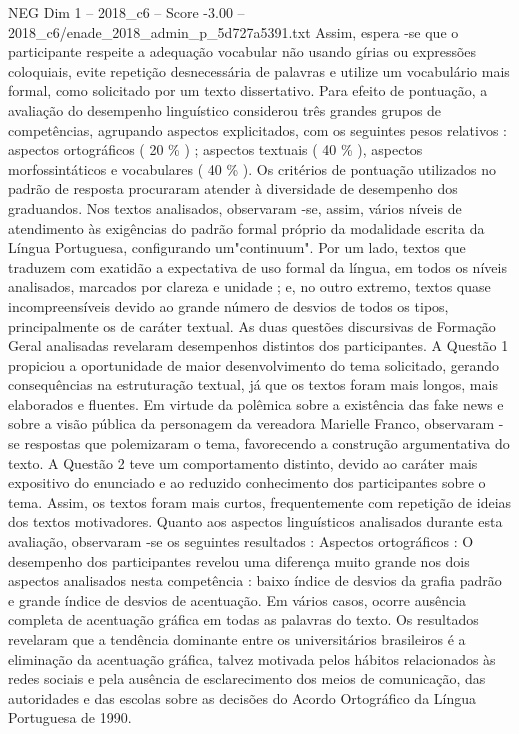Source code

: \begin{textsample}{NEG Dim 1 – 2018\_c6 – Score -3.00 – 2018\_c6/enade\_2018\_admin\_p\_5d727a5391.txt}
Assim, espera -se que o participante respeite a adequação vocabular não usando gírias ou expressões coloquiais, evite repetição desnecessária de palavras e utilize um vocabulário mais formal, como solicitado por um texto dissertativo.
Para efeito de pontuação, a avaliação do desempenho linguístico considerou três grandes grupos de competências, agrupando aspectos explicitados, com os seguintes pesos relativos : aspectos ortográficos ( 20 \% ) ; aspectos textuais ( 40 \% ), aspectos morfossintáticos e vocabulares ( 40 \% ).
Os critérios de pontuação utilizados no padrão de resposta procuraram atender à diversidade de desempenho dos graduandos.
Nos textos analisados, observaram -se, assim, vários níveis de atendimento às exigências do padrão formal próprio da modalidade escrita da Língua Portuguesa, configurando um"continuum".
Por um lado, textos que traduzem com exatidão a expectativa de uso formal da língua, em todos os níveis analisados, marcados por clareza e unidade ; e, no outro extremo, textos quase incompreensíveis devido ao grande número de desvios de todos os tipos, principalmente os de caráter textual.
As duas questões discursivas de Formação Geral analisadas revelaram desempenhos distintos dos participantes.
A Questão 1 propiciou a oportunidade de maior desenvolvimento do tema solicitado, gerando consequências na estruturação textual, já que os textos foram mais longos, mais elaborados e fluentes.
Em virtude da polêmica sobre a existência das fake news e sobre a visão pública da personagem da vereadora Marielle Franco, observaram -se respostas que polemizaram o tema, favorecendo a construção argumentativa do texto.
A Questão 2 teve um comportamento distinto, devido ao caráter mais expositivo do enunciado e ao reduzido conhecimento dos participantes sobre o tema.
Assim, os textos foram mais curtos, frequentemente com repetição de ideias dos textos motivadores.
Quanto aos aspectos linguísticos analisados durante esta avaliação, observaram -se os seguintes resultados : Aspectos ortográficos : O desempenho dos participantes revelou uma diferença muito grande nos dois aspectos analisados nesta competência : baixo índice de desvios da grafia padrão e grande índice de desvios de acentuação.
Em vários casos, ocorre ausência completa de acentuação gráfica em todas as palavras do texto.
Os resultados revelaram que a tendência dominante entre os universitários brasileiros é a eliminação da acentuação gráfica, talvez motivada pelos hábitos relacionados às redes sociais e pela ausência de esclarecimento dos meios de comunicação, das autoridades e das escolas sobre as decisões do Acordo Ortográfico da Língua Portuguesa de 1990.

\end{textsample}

▶ Exercise directions: Please print all the entries exactly as written, but drop the pictures.

▶ Worked solution:
Source code

: \begin{textsample}{NEG Dim 1 – 2018\_c6 – Score -3.00 – 2018\_c6/enade\_2018\_admin\_p\_5d727a5391.txt}
Assim, espera -se que o participante respeite a adequação vocabular não usando gírias ou expressões coloquiais, evite repetição desnecessária de palavras e utilize um vocabulário mais formal, como solicitado por um texto dissertativo.
Para efeito de pontuação, a avaliação do desempenho linguístico considerou três grandes grupos de competências, agrupando aspectos explicitados, com os seguintes pesos relativos : aspectos ortográficos ( 20 \% ) ; aspectos textuais ( 40 \% ), aspectos morfossintáticos e vocabulares ( 40 \% ).
Os critérios de pontuação utilizados no padrão de resposta procuraram atender à diversidade de desempenho dos graduandos.
Nos textos analisados, observaram -se, assim, vários níveis de atendimento às exigências do padrão formal próprio da modalidade escrita da Língua Portuguesa, configurando um"continuum".
Por um lado, textos que traduzem com exatidão a expectativa de uso formal da língua, em todos os níveis analisados, marcados por clareza e unidade ; e, no outro extremo, textos quase incompreensíveis devido ao grande número de desvios de todos os tipos, principalmente os de caráter textual.
As duas questões discursivas de Formação Geral analisadas revelaram desempenhos distintos dos participantes.
A Questão 1 propiciou a oportunidade de maior desenvolvimento do tema solicitado, gerando consequências na estruturação textual, já que os textos foram mais longos, mais elaborados e fluentes.
Em virtude da polêmica sobre a existência das fake news e sobre a visão pública da personagem da vereadora Marielle Franco, observaram -se respostas que polemizaram o tema, favorecendo a construção argumentativa do texto.
A Questão 2 teve um comportamento distinto, devido ao caráter mais expositivo do enunciado e ao reduzido conhecimento dos participantes sobre o tema.
Assim, os textos foram mais curtos, frequentemente com repetição de ideias dos textos motivadores.
Quanto aos aspectos linguísticos analisados durante esta avaliação, observaram -se os seguintes resultados : Aspectos ortográficos : O desempenho dos participantes revelou uma diferença muito grande nos dois aspectos analisados nesta competência : baixo índice de desvios da grafia padrão e grande índice de desvios de acentuação.
Em vários casos, ocorre ausência completa de acentuação gráfica em todas as palavras do texto.
Os resultados revelaram que a tendência dominante entre os universitários brasileiros é a eliminação da acentuação gráfica, talvez motivada pelos hábitos relacionados às redes sociais e pela ausência de esclarecimento dos meios de comunicação, das autoridades e das escolas sobre as decisões do Acordo Ortográfico da Língua Portuguesa de 1990.

\end{textsample}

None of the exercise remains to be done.